BEGIN PROVIDED RECORDS

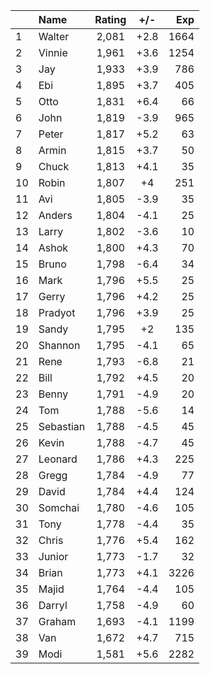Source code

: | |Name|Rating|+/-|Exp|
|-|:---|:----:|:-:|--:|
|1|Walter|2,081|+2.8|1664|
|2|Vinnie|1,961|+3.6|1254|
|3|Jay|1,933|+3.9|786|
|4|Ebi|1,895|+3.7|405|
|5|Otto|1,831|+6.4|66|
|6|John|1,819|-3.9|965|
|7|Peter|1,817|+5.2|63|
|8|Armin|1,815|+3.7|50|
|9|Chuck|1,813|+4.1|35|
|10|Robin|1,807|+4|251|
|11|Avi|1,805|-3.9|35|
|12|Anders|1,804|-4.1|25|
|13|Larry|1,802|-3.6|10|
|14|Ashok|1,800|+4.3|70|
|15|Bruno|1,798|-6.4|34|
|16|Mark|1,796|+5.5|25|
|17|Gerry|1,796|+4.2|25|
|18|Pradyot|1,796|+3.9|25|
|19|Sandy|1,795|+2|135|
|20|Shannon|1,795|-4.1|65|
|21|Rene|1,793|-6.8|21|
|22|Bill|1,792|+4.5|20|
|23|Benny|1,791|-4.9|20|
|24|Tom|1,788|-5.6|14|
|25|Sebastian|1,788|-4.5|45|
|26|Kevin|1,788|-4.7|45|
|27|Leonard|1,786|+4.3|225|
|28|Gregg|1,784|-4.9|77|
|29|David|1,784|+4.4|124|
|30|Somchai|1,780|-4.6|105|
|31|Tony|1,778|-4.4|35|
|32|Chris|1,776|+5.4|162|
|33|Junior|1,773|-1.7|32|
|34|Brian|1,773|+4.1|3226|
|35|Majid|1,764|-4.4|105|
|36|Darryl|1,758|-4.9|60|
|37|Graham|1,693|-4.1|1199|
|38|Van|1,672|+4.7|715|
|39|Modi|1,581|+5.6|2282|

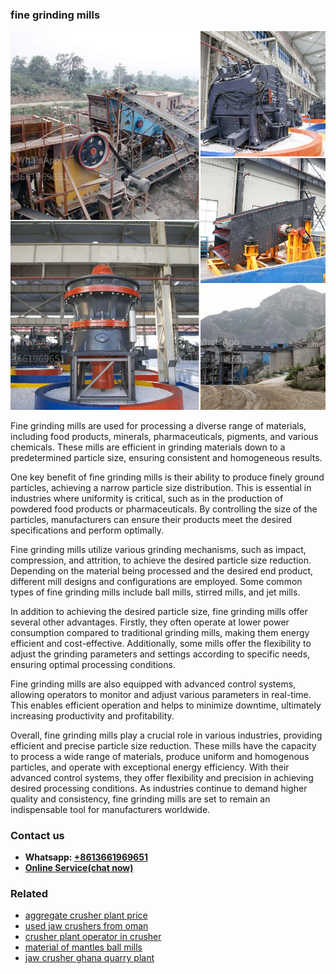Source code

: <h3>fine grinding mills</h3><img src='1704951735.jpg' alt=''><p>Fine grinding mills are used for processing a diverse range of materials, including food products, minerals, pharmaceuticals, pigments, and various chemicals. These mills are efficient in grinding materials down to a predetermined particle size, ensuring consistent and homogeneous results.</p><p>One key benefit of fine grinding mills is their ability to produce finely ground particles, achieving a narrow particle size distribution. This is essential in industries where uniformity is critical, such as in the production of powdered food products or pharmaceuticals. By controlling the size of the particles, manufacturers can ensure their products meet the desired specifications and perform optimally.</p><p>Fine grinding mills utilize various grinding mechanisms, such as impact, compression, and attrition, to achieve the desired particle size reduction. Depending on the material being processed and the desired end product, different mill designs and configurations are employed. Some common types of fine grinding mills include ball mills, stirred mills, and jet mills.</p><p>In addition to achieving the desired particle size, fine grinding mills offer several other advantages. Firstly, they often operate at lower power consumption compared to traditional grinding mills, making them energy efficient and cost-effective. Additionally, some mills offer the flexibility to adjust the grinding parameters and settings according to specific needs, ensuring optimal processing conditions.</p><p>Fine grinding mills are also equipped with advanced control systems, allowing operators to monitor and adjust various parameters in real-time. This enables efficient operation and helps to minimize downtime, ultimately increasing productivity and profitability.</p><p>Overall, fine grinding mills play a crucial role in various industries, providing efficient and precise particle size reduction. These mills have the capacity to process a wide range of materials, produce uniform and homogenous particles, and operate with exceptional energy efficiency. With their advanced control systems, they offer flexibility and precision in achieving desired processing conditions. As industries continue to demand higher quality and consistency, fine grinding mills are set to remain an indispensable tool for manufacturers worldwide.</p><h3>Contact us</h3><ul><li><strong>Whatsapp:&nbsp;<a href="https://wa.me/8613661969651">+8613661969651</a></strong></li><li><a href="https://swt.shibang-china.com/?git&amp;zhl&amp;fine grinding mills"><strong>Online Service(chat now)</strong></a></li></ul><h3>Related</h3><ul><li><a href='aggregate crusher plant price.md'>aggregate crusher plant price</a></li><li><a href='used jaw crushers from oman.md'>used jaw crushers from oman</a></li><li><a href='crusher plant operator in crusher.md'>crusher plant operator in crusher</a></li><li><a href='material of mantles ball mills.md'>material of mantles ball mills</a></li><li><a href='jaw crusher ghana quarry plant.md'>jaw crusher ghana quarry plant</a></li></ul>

END PROVIDED RECORDS
BEGIN PROVIDED RECORDS

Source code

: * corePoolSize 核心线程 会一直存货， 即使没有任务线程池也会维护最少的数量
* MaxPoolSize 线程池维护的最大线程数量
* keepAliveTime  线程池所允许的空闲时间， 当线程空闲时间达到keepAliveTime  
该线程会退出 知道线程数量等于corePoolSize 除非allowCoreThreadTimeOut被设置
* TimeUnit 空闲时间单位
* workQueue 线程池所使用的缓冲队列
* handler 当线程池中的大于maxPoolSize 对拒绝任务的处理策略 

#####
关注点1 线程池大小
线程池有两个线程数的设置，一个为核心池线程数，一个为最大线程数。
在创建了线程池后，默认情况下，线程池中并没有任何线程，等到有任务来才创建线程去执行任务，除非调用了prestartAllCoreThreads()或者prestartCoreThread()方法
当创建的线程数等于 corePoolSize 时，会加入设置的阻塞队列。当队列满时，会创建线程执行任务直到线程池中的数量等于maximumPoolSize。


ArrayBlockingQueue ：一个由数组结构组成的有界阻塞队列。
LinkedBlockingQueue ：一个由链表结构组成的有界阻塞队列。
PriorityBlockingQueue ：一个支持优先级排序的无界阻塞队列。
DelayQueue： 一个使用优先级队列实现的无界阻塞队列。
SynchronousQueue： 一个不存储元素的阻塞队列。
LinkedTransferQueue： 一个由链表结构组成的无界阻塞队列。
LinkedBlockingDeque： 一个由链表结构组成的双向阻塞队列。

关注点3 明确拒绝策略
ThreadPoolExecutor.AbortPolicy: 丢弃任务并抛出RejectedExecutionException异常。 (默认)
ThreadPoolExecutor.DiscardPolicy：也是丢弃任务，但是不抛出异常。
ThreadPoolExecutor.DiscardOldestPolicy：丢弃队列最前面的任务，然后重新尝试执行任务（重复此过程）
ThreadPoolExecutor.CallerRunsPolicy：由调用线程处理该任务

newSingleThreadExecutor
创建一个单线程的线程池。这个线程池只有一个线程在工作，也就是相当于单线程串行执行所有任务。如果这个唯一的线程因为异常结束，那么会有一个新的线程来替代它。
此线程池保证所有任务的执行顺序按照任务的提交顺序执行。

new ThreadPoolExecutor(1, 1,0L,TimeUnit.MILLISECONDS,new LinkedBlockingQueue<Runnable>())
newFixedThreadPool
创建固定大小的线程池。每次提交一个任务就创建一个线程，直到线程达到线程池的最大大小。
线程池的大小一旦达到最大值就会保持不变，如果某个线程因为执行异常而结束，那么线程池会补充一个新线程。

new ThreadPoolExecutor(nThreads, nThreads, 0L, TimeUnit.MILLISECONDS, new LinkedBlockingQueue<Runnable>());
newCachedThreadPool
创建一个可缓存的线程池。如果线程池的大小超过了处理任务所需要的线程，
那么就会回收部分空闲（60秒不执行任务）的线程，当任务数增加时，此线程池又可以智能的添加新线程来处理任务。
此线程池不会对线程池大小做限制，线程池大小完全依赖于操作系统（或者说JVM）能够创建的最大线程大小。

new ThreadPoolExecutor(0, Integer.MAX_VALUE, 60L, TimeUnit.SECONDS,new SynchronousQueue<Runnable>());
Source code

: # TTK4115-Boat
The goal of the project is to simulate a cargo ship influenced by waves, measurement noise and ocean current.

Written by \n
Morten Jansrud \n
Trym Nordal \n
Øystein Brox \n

END PROVIDED RECORDS
BEGIN PROVIDED RECORDS

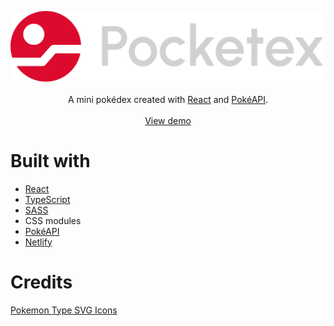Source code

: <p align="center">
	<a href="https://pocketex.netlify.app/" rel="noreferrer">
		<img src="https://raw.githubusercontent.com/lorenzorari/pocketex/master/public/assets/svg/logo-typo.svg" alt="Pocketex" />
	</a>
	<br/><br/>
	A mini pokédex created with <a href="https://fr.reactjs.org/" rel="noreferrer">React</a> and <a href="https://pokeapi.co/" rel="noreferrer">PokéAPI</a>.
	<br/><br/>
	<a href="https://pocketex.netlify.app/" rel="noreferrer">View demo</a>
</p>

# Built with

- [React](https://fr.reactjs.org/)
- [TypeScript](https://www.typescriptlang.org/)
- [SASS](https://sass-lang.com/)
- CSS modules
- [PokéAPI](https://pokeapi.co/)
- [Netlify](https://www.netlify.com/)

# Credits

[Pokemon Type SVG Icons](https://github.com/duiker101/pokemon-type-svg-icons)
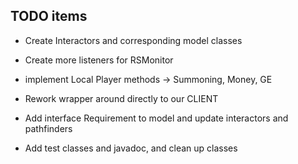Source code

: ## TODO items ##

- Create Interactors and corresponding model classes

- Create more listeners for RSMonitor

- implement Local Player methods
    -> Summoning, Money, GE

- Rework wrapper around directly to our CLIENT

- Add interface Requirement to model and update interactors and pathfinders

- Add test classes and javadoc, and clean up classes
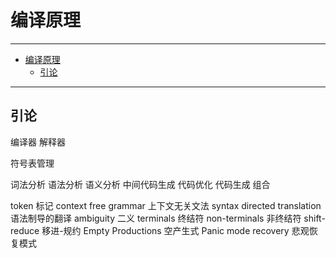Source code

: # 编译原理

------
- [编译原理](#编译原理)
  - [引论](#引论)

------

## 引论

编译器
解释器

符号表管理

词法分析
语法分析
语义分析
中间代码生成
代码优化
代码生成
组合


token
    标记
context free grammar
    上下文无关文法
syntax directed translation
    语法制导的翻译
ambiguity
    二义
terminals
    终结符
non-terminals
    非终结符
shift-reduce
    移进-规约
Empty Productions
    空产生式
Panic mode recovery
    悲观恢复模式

END PROVIDED RECORDS

DIRECTIONS FOR THIS TASK:
Go through the entries above and report each line with the string "MILLISECONDS" in it.

OUTPUT OF THE TASK:
new ThreadPoolExecutor(1, 1,0L,TimeUnit.MILLISECONDS,new LinkedBlockingQueue<Runnable>())
new ThreadPoolExecutor(nThreads, nThreads, 0L, TimeUnit.MILLISECONDS, new LinkedBlockingQueue<Runnable>());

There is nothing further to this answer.